**Dataset content**
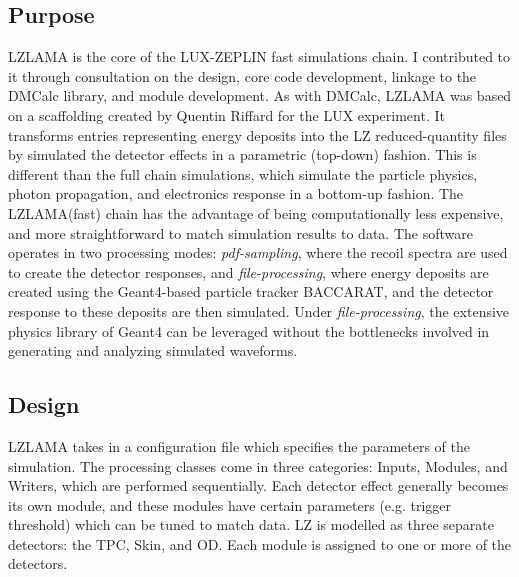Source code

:\subsection{Purpose}
LZLAMA is the core of the LUX-ZEPLIN fast simulations chain.
I contributed to it through consultation on the design, core code development, linkage to the DMCalc library, and module development.
As with DMCalc, LZLAMA was based on a scaffolding created by Quentin Riffard for the LUX experiment.
It transforms entries representing energy deposits into the LZ reduced-quantity files by simulated the detector effects in a parametric (top-down) fashion.
This is different than the full chain simulations, which simulate the particle physics, photon propagation, and electronics response in a bottom-up fashion.
The LZLAMA(fast) chain has the advantage of being computationally less expensive, and more straightforward to match simulation results to data.
The software operates in two processing modes: \textit{pdf-sampling}, where the recoil spectra are used to create the detector responses, and \textit{file-processing}, where  energy deposits are created using the Geant4-based particle tracker BACCARAT, and the detector response to these deposits are then simulated.
Under \textit{file-processing}, the extensive physics library of Geant4 can be leveraged without the bottlenecks involved in generating and analyzing simulated waveforms.

\subsection{Design}

LZLAMA takes in a configuration file which specifies the parameters of the simulation.
The processing classes come in three categories: Inputs, Modules, and Writers, which are performed sequentially.
Each detector effect generally becomes its own module, and these modules have certain parameters (e.g. trigger threshold) which can be tuned to match data.
LZ is modelled as three separate detectors: the TPC, Skin, and OD.
Each module is assigned to one or more of the detectors.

**What you have to do**
Make a word-for-word copy of the entries, without any pictures.

**Written solution**
Source code

:\subsection{Purpose}
LZLAMA is the core of the LUX-ZEPLIN fast simulations chain.
I contributed to it through consultation on the design, core code development, linkage to the DMCalc library, and module development.
As with DMCalc, LZLAMA was based on a scaffolding created by Quentin Riffard for the LUX experiment.
It transforms entries representing energy deposits into the LZ reduced-quantity files by simulated the detector effects in a parametric (top-down) fashion.
This is different than the full chain simulations, which simulate the particle physics, photon propagation, and electronics response in a bottom-up fashion.
The LZLAMA(fast) chain has the advantage of being computationally less expensive, and more straightforward to match simulation results to data.
The software operates in two processing modes: \textit{pdf-sampling}, where the recoil spectra are used to create the detector responses, and \textit{file-processing}, where  energy deposits are created using the Geant4-based particle tracker BACCARAT, and the detector response to these deposits are then simulated.
Under \textit{file-processing}, the extensive physics library of Geant4 can be leveraged without the bottlenecks involved in generating and analyzing simulated waveforms.

\subsection{Design}

LZLAMA takes in a configuration file which specifies the parameters of the simulation.
The processing classes come in three categories: Inputs, Modules, and Writers, which are performed sequentially.
Each detector effect generally becomes its own module, and these modules have certain parameters (e.g. trigger threshold) which can be tuned to match data.
LZ is modelled as three separate detectors: the TPC, Skin, and OD.
Each module is assigned to one or more of the detectors.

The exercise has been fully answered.